Le voyant rouge clignote doucement. La
photocopieuse s'est mise en grève, elle attend d'être nourrie
à nouveau. Il enfourne une nouvelle rame de papier dans le ventre
de la bête, et vérifie au passage la bonbonne d'eau qui
sera elle aussi bientôt à bout.
Il retourne à pas mesurés
devant son PC, devant lequel il passe le temps depuis déjà
deux heures. Cinq heures et demie. Encore une heure, et il pourra fuir
sans trop attirer l'attention. Fuir ce lieu jusqu'à demain matin.
Un court répit de quinze heures, sommeil compris. Puis retourner
dans cet enfer monotone. L'ennui est là, tenace.
Il est bon à ce qu'il fait, le
salaire est confortable. Quand il pense à regarder par la fenêtre,
Paris s'étale à ses pieds. Tout est à disposition,
à portée de main. C'est sa vie depuis déjà
dix ans, comme cela l'a été au cours des cinquante années
précédentes, sous d'autres noms.
C'est une vie à mourir d'ennui.
Il est Immortel, mais il meurt à petit feu, tué par la
banalité des jours sans âmes qui se succèdent sans
discontinuer. La ville l'étouffe. La civilisation l'asphyxie.
Il est né cosaque, et il crèvera à pied dans une
ruelle jonchée d'ordures ou dans un terrain vague.
La
Seine brille doucement, réveillée par un rayon de soleil
opportun.

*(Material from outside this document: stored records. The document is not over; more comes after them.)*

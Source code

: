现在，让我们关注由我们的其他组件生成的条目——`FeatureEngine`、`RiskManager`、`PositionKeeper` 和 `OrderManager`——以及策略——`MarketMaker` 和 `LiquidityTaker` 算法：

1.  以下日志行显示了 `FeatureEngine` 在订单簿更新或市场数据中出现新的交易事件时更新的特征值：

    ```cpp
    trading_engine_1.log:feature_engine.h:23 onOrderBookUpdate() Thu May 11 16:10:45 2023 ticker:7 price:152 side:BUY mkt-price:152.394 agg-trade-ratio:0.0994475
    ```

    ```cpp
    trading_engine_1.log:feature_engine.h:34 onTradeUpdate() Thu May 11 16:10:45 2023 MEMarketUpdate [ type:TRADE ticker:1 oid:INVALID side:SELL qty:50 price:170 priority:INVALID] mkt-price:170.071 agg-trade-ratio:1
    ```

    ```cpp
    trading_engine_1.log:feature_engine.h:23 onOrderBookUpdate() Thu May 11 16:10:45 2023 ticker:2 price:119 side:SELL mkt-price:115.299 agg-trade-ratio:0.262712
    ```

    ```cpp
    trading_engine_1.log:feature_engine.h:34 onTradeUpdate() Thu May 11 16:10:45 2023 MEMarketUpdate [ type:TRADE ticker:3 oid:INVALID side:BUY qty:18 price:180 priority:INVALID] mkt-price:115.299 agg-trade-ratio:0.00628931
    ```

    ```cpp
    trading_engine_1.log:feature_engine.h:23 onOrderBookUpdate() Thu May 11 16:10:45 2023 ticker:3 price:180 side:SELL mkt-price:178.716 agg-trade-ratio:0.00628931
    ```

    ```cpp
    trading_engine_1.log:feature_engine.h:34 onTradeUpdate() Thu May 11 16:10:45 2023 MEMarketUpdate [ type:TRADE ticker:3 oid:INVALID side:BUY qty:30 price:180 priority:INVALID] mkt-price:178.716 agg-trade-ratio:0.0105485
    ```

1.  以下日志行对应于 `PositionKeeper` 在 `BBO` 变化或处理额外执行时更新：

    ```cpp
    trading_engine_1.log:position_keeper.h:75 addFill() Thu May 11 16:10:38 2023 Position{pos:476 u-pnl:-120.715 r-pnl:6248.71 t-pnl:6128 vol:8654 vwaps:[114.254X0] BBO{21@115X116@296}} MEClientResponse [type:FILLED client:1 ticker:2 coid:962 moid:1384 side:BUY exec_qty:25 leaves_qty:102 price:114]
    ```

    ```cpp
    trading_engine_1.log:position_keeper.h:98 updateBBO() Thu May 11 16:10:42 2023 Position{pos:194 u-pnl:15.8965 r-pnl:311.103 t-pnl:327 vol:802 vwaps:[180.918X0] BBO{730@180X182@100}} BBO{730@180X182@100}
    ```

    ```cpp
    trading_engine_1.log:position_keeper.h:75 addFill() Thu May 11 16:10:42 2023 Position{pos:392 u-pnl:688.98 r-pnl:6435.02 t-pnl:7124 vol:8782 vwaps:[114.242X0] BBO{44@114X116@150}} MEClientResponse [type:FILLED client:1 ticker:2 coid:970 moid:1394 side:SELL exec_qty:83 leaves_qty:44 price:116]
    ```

Il se prend à rêver de grands espaces dans lesquels
les fleuves ne sont pas prisonniers d'un carcan de pierre et de béton.
L'idée s'impose à lui, évidente. Il l'attendait
depuis des mois, sans le savoir. Comment s'appelait cet archéologue
finlandais déjà? Heikki.... Heikki quelque chose. Il fouille
dans ses cartes de visites, trouve une adresse e-mail griffonnée
sur un ticket de métro.
Il le connaît à peine, ce
n'était qu'une rencontre fortuite, un autre Immortel trouvé
par hasard dans un club hippique, en plein face à face intense
avec un grand hongre gris. Et pourtant le courant est tout de suite
passé, dans le sens mortel de l'expression. Un même amour
de la race équine les a brièvement réuni.
Il hésite à peine, avant
d'envoyer son mail. Il n'a rien à perdre. Et il retourne à
son travail, à cette illusion de travail qu'il projette depuis
deux semaines.
Quarante
deux minutes. C'est le temps qu'il a fallu pour obtenir une réponse.
Et pourtant il est tard en Mongolie, les connections internet pas si
courantes, la couverture téléphonique peu étendue.
Il considère cela comme un signe.
"Oui". Un simple oui. Pas de
question, rien, juste une acceptation pleine et totale. Les explications
viendront plus tard, face à face, entre cavaliers des steppes.
Il
ferme les fichiers sur lesquels il travaillait. Enregistre les dossiers
professionnels sur le serveur, transfert ses données personnelles
sur une clé USB. Et puis il supprime tout de son disque dur.
Lance un formatage.
Un dernier regard sur Paris du haut de
sa tour, un autre sur le bureau qui lui a servi de prison toute cette
année, avant de fermer la lumière.
Il est libre. Après-demain, il
s'envole pour Ulan Bator. Dans quatre jours, il sera cavalier à
nouveau. Nomade sur une terre infinie. Pour la première fois
depuis un demi-siècle, il ressent à nouveau cette joie
libre et sauvage. Dans une semaine, il redeviendra lui-même.